▶ _INFORMATION GIVEN_:

============================================================

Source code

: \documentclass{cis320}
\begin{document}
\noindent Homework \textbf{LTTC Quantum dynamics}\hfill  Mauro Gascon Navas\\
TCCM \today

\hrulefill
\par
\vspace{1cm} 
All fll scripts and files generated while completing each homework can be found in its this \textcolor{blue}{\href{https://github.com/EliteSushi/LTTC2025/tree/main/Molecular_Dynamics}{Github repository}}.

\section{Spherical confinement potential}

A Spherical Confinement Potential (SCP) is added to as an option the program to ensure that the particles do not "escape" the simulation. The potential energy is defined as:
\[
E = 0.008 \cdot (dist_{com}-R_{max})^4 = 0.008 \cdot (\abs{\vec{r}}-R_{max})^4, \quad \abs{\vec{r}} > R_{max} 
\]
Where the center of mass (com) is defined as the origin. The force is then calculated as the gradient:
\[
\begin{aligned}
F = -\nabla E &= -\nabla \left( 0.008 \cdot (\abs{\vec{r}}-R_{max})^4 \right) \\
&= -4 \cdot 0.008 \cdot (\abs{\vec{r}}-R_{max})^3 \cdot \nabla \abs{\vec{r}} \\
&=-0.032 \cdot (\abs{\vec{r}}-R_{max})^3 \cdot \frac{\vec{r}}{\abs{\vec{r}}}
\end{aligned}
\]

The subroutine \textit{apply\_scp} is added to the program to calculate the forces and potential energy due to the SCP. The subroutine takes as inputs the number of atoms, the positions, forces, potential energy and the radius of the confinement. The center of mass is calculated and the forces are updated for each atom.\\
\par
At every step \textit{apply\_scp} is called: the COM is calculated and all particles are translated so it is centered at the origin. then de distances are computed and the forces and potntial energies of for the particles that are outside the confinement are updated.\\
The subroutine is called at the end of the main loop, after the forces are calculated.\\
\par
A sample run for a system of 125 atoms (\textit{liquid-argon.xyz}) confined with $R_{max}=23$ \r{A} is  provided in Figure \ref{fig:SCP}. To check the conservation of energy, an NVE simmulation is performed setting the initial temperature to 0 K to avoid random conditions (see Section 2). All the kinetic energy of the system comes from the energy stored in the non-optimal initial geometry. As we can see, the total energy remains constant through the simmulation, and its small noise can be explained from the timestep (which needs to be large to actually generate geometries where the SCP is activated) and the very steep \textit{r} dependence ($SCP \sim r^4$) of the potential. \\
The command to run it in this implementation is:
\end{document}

============================================================

▶ _EXERCISE INSTRUCTIONS_:
Where a line of the data holds the word "subroutine", copy that line.

▶ _COMPLETED TASK_:
The subroutine \textit{apply\_scp} is added to the program to calculate the forces and potential energy due to the SCP. The subroutine takes as inputs the number of atoms, the positions, forces, potential energy and the radius of the confinement. The center of mass is calculated and the forces are updated for each atom.\\
The subroutine is called at the end of the main loop, after the forces are calculated.\\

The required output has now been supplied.